My concern over the FDA approval of GH for healthy, short children is that medical treatment may send the wrong message. You possibly communicate to the child that something is wrong—so wrong that it justifies daily injections for years. Currently, little to no consideration is given to the potential psychological harm that treatment could inflict on the child we seek to help. And by “treating” short stature in healthy children, medicine is reinforcing the social forces that maintain negative stereotypes about short people. (5) There will always be individuals below any cutoff adopted to set the limit between “normal” from “abnormal” height. Therefore, even if the individual with short stature were to receive psychosocial benefit from GH (a benefit that has not been demonstrated), it is only because others remain shorter.

Over time, more and more treatments will blur the line between what we consider medically necessary versus enhancement. In deciding how to use these treatments, we need to focus on evidence, like patient-reported quality of life—especially when treating young people who rely on their parents and healthcare professionals to make proper decisions on their behalf.

~ David E. Sandberg, Ph.D.
April 2007

Which is the same thing as putting fat kids on diets, or on over-vigorous forced exercise regimes, or shaming them for their BMIs, etc. By “treating” fatness in healthy fat children, medicine is reinforcing the negative stereotypes about fat people.

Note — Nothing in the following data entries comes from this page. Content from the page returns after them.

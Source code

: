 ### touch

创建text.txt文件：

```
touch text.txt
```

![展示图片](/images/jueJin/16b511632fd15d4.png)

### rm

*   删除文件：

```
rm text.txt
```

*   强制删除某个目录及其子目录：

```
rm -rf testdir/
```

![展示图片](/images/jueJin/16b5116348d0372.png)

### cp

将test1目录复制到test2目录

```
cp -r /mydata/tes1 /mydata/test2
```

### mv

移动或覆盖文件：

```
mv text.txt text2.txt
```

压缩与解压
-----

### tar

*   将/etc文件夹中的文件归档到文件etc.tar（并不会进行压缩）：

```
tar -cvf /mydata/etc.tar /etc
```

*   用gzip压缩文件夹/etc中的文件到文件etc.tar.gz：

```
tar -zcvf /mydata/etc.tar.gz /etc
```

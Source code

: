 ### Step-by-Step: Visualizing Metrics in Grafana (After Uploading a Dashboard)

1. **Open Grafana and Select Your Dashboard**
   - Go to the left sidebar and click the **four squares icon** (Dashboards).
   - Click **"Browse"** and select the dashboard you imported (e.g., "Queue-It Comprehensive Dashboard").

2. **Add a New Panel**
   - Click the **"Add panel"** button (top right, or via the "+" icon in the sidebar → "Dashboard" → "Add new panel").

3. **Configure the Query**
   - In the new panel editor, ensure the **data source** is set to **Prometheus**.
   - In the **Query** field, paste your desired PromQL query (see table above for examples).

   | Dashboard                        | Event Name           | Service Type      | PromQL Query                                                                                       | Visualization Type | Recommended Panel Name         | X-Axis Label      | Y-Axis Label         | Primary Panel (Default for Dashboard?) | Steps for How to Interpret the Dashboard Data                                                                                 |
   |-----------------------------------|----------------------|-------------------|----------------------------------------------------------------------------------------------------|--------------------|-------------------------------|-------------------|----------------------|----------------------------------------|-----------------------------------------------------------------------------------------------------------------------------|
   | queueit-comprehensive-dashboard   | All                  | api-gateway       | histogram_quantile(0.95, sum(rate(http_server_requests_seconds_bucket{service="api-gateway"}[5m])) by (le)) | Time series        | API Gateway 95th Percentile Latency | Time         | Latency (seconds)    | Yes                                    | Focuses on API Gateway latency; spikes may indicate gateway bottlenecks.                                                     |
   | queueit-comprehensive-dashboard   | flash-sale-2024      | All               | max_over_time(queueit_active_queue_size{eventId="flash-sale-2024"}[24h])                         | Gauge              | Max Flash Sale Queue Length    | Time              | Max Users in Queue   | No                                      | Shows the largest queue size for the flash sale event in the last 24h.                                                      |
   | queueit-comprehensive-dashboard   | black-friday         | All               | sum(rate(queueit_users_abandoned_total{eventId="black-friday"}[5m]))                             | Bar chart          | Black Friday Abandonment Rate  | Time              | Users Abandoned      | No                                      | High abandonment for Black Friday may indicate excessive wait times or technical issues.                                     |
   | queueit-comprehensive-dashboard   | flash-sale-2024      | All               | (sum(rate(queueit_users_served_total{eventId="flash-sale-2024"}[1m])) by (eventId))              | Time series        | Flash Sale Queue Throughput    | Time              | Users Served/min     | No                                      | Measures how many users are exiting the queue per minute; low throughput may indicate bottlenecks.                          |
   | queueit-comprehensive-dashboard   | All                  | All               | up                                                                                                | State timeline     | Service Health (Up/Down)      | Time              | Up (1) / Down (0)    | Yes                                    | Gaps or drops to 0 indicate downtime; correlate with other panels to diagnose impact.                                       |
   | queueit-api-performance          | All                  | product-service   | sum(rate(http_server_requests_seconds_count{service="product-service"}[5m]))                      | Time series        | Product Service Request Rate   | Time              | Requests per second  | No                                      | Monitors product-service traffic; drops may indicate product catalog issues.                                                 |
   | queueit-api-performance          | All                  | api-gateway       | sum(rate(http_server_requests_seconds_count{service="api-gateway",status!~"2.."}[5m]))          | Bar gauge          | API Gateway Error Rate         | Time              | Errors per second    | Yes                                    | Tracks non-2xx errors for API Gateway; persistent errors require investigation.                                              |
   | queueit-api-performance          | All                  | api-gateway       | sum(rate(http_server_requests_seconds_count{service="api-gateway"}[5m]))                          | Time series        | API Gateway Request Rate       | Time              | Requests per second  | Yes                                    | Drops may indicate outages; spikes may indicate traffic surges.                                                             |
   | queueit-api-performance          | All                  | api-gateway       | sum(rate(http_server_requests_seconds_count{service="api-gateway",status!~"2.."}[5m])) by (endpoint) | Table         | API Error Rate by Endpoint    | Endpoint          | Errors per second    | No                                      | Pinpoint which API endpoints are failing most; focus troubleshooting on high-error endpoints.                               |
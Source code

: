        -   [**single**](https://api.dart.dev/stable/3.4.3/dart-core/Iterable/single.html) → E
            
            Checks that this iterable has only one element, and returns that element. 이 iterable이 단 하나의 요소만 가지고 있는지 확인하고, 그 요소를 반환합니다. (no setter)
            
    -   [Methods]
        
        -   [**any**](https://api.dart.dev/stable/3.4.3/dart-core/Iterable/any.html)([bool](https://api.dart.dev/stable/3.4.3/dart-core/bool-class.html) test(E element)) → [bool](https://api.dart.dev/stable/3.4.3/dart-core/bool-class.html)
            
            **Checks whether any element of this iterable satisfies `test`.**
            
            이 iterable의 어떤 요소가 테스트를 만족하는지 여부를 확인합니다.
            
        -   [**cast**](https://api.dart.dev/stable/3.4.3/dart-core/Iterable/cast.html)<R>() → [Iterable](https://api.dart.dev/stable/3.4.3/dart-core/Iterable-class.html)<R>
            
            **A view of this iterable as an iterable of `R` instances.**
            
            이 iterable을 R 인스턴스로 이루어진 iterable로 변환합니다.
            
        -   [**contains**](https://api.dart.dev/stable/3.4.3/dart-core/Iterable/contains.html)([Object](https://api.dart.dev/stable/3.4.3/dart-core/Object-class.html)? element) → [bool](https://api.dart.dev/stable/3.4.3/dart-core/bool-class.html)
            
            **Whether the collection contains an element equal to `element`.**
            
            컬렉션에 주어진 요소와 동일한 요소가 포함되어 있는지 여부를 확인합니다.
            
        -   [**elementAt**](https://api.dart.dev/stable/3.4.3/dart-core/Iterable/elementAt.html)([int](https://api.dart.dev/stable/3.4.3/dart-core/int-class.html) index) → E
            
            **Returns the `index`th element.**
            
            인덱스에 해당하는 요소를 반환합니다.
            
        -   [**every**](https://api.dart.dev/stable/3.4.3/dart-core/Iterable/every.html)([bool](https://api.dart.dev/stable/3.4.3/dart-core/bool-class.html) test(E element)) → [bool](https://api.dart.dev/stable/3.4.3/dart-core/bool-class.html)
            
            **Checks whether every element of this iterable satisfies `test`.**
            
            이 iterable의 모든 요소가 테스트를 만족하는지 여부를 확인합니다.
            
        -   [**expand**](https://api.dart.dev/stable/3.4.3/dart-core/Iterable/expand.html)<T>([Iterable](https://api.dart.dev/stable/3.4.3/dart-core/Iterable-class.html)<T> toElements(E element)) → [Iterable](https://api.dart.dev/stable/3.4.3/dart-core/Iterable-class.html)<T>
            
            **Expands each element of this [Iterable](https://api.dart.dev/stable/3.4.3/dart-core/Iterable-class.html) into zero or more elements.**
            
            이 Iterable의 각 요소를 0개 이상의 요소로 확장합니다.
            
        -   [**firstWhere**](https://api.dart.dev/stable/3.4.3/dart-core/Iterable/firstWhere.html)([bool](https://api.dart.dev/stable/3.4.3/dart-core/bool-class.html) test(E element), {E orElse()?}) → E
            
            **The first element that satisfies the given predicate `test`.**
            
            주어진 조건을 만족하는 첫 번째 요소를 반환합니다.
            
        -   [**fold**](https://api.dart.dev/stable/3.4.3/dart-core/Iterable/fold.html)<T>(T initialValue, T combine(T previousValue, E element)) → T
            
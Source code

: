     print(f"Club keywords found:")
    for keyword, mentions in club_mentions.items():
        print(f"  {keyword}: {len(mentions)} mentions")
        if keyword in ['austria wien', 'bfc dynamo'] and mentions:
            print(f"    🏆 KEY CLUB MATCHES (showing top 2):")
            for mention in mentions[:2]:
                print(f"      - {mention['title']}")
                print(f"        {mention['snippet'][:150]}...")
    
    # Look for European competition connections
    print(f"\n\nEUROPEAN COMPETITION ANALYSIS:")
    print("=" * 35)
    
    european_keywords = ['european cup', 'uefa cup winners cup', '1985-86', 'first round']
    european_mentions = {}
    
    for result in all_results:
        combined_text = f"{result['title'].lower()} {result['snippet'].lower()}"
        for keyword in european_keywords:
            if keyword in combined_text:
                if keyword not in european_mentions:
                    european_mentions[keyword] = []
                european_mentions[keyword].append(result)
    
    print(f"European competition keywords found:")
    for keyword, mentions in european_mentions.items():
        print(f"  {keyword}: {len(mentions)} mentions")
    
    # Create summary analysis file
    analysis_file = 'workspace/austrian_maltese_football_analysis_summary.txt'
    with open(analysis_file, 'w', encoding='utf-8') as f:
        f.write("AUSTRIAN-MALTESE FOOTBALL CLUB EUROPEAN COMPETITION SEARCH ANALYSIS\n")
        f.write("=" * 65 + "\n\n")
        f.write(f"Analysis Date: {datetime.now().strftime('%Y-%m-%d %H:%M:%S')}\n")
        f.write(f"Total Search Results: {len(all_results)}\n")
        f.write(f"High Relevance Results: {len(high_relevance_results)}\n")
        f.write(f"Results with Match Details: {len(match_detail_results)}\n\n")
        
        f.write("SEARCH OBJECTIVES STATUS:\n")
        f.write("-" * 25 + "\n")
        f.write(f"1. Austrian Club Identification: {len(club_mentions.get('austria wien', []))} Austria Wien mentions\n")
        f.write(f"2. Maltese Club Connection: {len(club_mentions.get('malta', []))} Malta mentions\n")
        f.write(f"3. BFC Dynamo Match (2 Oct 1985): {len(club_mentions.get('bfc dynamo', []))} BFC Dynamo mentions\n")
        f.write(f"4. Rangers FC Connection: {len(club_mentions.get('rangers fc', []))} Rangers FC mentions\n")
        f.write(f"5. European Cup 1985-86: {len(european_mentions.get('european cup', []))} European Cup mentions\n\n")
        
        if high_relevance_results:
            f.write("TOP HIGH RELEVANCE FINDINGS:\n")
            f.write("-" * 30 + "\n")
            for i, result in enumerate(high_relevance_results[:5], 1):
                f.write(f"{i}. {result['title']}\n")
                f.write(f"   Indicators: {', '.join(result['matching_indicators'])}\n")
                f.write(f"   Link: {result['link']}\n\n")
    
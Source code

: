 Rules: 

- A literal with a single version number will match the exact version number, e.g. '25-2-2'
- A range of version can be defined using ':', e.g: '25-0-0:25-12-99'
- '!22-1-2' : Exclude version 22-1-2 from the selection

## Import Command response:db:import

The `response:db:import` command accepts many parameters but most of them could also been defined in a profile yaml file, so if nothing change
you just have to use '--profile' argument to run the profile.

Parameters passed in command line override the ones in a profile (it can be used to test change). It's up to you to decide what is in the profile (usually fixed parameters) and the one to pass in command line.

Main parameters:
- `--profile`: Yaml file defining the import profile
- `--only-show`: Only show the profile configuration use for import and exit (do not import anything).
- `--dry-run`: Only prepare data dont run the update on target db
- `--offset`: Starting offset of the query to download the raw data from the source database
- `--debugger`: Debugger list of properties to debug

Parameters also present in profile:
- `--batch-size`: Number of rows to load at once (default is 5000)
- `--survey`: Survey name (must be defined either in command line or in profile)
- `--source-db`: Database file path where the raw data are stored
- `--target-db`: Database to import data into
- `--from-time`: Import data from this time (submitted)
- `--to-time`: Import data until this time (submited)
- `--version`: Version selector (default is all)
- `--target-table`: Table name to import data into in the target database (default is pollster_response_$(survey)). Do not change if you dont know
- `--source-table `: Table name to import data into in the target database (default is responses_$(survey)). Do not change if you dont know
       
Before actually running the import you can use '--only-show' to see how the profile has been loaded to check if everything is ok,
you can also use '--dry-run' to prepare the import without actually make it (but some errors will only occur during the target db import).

2 comments on “Quick hit: Giving short kids growth hormones to make them taller

  1. phledge says:

    Ah, and if I’m not mistaken, the “research” that supported using GH in a wider population was supported by a grant from Novo Nordisk who is–surprise!–one of the leading producers of GH. I’ll have to double check that information and get back to you but it rang a bell when I read your post.

  2. BigLiberty says:

    Wow, phledge…thanks! Ugh, I’m so sick of the rampant conflict-of-interest between some areas of medical research and Big Pharma. For chrissakes, you know? It seems to me that most medical researchers are on the dole, in some form or another. The blogger La Wade and her Phat Science (a blog with thinly-veiled aspirations to debunk the science the FA movement relies on to prove that fat is normal, and not a disease) was on the dole from Eli Lilly as a researcher; she claimed that they might have “paid for the equipment” they used, and she didn’t consider that as being funded by Lilly because she wasn’t getting paid directly by them. Zah? Really?

    The fact is, the field of “Obesity Research” wouldn’t be so uber-populated if Big Pharma wasn’t pumping in big bucks to “prove” that obesity is a disease. If they can somehow show it’s a non-normal reaction to some abnormal levels of such-and-such, and can be cured by a supplement/drug/therapy of such-and-such, they’d be in heaven. And where there’s demand in certain areas of research, they’ll be researchers to fill that demand (i.e., take that grant money).

    It’s not the fault of the researchers themselves (though when they start blogs that pretend to be fat-friendly and in fact they’re doing everything in their power to prove obesity is some disease or abnormality, and diet blogs comment on and link to their sites, you really have to wonder [cough]Phat Science[/cough]); it’s the fault of a corrupt mechanism which allows serious papers to be written on the dole of an interested party.

    (I just wanted to make that comment, since I know you’re firmly against for-profit interested research—I find that just wonderful, by the way!)